** Opening Raw data block **
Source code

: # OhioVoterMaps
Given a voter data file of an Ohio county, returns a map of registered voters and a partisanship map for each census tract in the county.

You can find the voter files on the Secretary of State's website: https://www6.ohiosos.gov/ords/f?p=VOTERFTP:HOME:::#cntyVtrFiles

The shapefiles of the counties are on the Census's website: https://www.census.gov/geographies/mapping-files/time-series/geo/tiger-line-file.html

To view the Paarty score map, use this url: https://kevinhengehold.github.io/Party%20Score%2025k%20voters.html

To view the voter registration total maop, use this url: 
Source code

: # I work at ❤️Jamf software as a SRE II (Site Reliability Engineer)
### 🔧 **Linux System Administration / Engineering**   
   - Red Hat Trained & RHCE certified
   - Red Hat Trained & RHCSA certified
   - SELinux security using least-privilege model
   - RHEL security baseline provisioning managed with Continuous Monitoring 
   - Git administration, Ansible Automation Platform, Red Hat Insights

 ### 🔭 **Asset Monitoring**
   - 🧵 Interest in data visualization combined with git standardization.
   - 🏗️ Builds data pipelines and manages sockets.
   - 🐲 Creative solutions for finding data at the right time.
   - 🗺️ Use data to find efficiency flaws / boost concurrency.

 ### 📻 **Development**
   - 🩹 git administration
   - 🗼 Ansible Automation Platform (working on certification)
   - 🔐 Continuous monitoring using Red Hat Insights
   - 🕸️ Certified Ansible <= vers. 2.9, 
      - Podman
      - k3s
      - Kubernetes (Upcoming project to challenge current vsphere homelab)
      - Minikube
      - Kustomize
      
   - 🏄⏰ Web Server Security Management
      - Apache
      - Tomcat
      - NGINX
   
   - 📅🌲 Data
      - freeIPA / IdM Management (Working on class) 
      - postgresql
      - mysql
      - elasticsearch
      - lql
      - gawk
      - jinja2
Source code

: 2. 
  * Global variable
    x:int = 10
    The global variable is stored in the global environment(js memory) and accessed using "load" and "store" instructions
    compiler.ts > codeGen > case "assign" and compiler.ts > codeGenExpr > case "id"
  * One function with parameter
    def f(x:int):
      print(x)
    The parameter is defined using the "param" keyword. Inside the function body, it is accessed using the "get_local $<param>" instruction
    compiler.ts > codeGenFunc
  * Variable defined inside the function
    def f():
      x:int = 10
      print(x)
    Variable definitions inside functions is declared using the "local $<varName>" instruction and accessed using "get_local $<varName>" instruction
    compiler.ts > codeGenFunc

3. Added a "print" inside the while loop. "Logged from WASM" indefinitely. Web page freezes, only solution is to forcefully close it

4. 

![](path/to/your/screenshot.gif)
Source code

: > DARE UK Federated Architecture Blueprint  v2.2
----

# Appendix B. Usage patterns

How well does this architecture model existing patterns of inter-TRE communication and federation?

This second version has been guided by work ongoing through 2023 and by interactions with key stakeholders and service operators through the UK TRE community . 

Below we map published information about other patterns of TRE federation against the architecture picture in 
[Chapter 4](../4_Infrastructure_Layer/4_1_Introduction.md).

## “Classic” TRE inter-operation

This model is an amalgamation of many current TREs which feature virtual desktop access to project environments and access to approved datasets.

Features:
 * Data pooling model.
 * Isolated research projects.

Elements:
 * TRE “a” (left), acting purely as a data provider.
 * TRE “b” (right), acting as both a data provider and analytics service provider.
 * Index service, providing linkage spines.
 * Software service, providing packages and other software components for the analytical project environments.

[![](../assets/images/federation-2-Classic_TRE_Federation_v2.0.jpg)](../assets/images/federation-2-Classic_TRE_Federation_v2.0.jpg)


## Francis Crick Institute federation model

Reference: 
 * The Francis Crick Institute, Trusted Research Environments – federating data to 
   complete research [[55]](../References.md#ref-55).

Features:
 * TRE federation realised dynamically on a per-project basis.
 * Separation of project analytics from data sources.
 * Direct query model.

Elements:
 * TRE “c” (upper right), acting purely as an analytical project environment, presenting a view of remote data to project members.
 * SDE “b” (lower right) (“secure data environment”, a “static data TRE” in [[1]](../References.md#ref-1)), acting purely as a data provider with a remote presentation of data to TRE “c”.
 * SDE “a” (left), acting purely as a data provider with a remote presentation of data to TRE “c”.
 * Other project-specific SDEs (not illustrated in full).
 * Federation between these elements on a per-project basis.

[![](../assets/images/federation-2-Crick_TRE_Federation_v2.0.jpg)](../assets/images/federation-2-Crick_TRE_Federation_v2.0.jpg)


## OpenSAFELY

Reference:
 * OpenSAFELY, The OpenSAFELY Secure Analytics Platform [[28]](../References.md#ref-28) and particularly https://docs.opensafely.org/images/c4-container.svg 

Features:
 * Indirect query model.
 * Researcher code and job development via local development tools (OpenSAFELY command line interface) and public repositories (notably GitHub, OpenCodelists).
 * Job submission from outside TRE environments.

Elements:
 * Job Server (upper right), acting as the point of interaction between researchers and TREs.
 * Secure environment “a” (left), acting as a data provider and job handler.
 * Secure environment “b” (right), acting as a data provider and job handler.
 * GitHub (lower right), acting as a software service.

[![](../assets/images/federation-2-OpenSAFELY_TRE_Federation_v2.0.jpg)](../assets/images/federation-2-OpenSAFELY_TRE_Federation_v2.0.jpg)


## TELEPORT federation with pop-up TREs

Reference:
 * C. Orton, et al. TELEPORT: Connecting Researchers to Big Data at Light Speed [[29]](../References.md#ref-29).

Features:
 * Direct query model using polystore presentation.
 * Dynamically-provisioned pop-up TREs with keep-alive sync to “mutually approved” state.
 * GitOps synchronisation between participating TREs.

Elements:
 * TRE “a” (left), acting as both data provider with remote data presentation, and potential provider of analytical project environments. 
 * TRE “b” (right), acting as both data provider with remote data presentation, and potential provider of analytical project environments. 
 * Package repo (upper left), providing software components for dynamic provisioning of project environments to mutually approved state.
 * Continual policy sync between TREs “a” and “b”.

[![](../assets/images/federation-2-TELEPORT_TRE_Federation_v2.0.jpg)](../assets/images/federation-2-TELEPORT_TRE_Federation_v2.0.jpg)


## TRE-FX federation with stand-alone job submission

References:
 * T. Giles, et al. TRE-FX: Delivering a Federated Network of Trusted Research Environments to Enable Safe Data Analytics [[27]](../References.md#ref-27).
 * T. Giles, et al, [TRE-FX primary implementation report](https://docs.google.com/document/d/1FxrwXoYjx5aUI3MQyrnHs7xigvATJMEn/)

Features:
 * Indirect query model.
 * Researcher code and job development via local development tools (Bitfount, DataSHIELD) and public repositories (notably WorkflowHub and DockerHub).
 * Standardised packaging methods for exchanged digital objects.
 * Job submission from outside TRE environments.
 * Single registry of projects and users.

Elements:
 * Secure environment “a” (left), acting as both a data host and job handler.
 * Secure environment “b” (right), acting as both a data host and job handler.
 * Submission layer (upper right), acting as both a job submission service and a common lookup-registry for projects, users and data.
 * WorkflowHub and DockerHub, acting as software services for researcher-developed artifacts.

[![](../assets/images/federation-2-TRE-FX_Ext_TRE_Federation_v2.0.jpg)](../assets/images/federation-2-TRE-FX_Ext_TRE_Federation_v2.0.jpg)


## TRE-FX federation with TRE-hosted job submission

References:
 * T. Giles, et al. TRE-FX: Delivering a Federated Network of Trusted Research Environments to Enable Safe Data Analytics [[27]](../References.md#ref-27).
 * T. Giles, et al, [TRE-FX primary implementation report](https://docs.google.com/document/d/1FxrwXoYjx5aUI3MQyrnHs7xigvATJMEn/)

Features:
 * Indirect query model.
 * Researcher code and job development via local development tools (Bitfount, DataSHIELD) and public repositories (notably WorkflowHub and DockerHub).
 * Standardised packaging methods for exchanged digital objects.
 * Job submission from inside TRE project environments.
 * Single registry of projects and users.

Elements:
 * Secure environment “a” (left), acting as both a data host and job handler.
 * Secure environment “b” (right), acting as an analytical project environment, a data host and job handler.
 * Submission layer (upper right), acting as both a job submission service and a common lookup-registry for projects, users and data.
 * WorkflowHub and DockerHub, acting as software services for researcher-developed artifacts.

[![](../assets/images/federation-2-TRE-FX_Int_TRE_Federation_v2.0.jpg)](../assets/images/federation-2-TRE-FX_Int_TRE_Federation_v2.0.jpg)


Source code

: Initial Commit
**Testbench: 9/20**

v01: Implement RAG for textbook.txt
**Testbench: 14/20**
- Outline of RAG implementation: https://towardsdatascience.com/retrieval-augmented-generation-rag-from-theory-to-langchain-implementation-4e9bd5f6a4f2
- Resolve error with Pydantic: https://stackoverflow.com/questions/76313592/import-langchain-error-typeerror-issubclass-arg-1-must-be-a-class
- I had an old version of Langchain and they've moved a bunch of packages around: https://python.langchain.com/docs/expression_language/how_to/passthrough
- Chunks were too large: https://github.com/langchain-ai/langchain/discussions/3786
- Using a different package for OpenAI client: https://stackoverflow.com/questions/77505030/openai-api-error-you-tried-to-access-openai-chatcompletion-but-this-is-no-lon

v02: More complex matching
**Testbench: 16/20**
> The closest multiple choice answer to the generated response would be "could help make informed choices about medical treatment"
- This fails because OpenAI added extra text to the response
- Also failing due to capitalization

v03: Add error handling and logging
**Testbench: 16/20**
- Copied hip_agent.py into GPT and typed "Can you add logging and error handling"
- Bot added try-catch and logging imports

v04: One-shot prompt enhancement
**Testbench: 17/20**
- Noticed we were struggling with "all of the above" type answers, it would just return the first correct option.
** Closing Raw data block **
** Opening Raw data block **
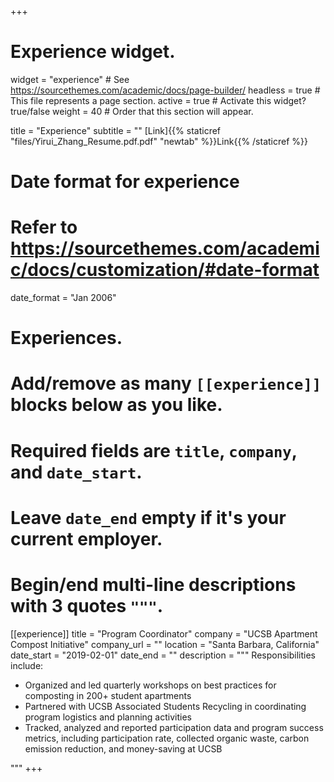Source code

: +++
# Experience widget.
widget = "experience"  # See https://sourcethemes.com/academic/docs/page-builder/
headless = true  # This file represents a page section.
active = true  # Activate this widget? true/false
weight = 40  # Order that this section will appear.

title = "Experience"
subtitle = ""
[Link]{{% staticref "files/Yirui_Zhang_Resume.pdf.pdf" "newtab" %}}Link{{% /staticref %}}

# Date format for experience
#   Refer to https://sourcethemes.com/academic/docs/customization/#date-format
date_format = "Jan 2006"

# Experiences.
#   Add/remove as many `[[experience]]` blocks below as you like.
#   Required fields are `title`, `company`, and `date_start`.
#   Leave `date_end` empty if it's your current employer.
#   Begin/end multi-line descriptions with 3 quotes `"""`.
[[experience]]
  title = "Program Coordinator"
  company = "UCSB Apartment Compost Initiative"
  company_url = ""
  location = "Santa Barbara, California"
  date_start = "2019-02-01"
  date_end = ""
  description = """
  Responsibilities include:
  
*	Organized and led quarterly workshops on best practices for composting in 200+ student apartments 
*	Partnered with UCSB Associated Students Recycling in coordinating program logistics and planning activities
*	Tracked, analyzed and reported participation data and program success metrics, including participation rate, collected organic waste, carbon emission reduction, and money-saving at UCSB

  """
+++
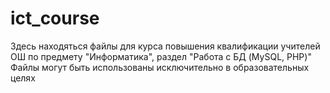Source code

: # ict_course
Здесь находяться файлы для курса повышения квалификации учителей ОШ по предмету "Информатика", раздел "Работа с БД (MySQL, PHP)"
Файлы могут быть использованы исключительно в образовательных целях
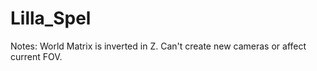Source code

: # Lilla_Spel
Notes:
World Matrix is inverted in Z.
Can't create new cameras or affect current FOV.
** Closing Raw data block **
» **What you have to do**:
Of all the entries above, how many lines contain the string "left"? Answer with the number only.

» **Written solution**:
7